CDC and HealthyChildren (AAP) milestone guidance on early social communication and responding to name; WHO healthy-child-development framework on social attention and joint engagement.

Next step — Celebrate the connection and keep it growing. Book an AbilityScore assessment with a Pinnacle clinician for a calm, complete read of your child's development.

This is general information, not a diagnosis — a clinical AbilityScore® and any diagnosis are formed only at a Pinnacle Blooms Network centre under qualified clinician care.

What to watch

Keep an eye out if you notice a clear, lasting drop in how your child responds to their name across different settings, or if it pairs with reduced eye contact or shared smiles — then it's worth a gentle professional look.

Try this at home

Call your child's name warmly and at their level, then reward the turn with a smile, eye contact or a little game.

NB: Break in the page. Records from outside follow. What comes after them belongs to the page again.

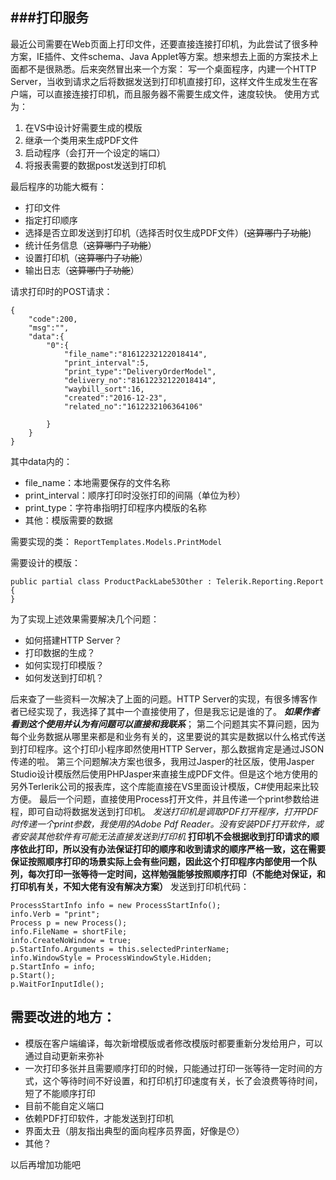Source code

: 
###打印服务
---
最近公司需要在Web页面上打印文件，还要直接连接打印机，为此尝试了很多种方案，IE插件、文件schema、Java Applet等方案。想来想去上面的方案技术上面都不是很熟悉。后来突然冒出来一个方案：
写一个桌面程序，内建一个HTTP Server，当收到请求之后将数据发送到打印机直接打印，这样文件生成发生在客户端，可以直接连接打印机，而且服务器不需要生成文件，速度较快。
使用方式为：
1. 在VS中设计好需要生成的模版
2. 继承一个类用来生成PDF文件
3. 启动程序（会打开一个设定的端口）
4. 将报表需要的数据post发送到打印机

最后程序的功能大概有：
- 打印文件
- 指定打印顺序
- 选择是否立即发送到打印机（选择否时仅生成PDF文件）(~~这算哪门子功能~~)
- 统计任务信息（~~这算哪门子功能~~）
- 设置打印机（~~这算哪门子功能~~）
- 输出日志（~~这算哪门子功能~~）

请求打印时的POST请求：
```
{
    "code":200,
    "msg":"",
    "data":{
        "0":{
            "file_name":"81612232122018414",
            "print_interval":5,
            "print_type":"DeliveryOrderModel",
            "delivery_no":"81612232122018414",
            "waybill_sort":16,
            "created":"2016-12-23",
            "related_no":"1612232106364106"
            
        }
    }
}
```
其中data内的：
- file_name：本地需要保存的文件名称
- print_interval：顺序打印时没张打印的间隔（单位为秒）
- print_type：字符串指明打印程序内模版的名称
- 其他：模版需要的数据

需要实现的类：
`ReportTemplates.Models.PrintModel`

需要设计的模版：
```
public partial class ProductPackLabe53Other : Telerik.Reporting.Report
{
}
```

为了实现上述效果需要解决几个问题：
- 如何搭建HTTP Server？
- 打印数据的生成？
- 如何实现打印模版？
- 如何发送到打印机？

后来查了一些资料一次解决了上面的问题。HTTP Server的实现，有很多博客作者已经实现了，我选择了其中一个直接使用了，但是我忘记是谁的了。
***如果作者看到这个使用并认为有问题可以直接和我联系***；
第二个问题其实不算问题，因为每个业务数据从哪里来都是和业务有关的，这里要说的其实是数据以什么格式传送到打印程序。这个打印小程序即然使用HTTP Server，那么数据肯定是通过JSON传递的啦。
第三个问题解决方案也很多，我用过Jasper的社区版，使用Jasper Studio设计模版然后使用PHPJasper来直接生成PDF文件。但是这个地方使用的另外Terlerik公司的报表库，这个库能直接在VS里面设计模版，C#使用起来比较方便。
最后一个问题，直接使用Process打开文件，并且传递一个print参数给进程，即可自动将数据发送到打印机。
*发送打印机是调取PDF打开程序，打开PDF时传递一个print参数，我使用的Adobe Pdf Reader。没有安装PDF打开软件，或者安装其他软件有可能无法直接发送到打印机*
**打印机不会根据收到打印请求的顺序依此打印，所以没有办法保证打印的顺序和收到请求的顺序严格一致，这在需要保证按照顺序打印的场景实际上会有些问题，因此这个打印程序内部使用一个队列，每次打印一张等待一定时间，这样勉强能够按照顺序打印（不能绝对保证，和打印机有关，不知大佬有没有解决方案）**
发送到打印机代码：
```
ProcessStartInfo info = new ProcessStartInfo();info.Verb = "print";
Process p = new Process();
info.FileName = shortFile;
info.CreateNoWindow = true;
p.StartInfo.Arguments = this.selectedPrinterName;
info.WindowStyle = ProcessWindowStyle.Hidden;
p.StartInfo = info;
p.Start();
p.WaitForInputIdle();
```
需要改进的地方：
- 
- 模版在客户端编译，每次新增模版或者修改模版时都要重新分发给用户，可以通过自动更新来弥补
- 一次打印多张并且需要顺序打印的时候，只能通过打印一张等待一定时间的方式，这个等待时间不好设置，和打印机打印速度有关，长了会浪费等待时间，短了不能顺序打印
- 目前不能自定义端口
- 依赖PDF打印软件，才能发送到打印机
- 界面太丑（朋友指出典型的面向程序员界面，好像是😯）
- 其他？

以后再增加功能吧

Short, joyful name-and-response moments through the day strengthen social tuning-in.

Trusted sources

Developed by SETU Consortium · Pinnacle Blooms Network · Last reviewed 2026-06-10 · reviewed every 365 days

This is general information, not a diagnosis. A clinical AbilityScore® and any diagnosis are formed only at a Pinnacle Blooms Network centre, under qualified clinician care.

Frequently asked

Is an AbilityScore of 800–900 in Response-to-Name a good result?

Yes — it sits in a reassuring, age-appropriate band, suggesting your child generally turns and responds to their name, which reflects healthy early social attention. It is a positive foundation, confirmed by a clinician against your child's own baseline.

Does this band mean my child has no concerns at all?

It speaks specifically to name-response, which is encouraging. It doesn't replace a full developmental picture — a Pinnacle clinician looks across many areas together. If you have other worries, mention them at your visit.

My child sometimes ignores their name — should I worry?

Occasional non-response when tired, overstimulated or deeply focused on play is normal. What matters is whether your child reliably turns to you overall. A clear, lasting drop, especially with less eye contact, is worth a gentle professional look.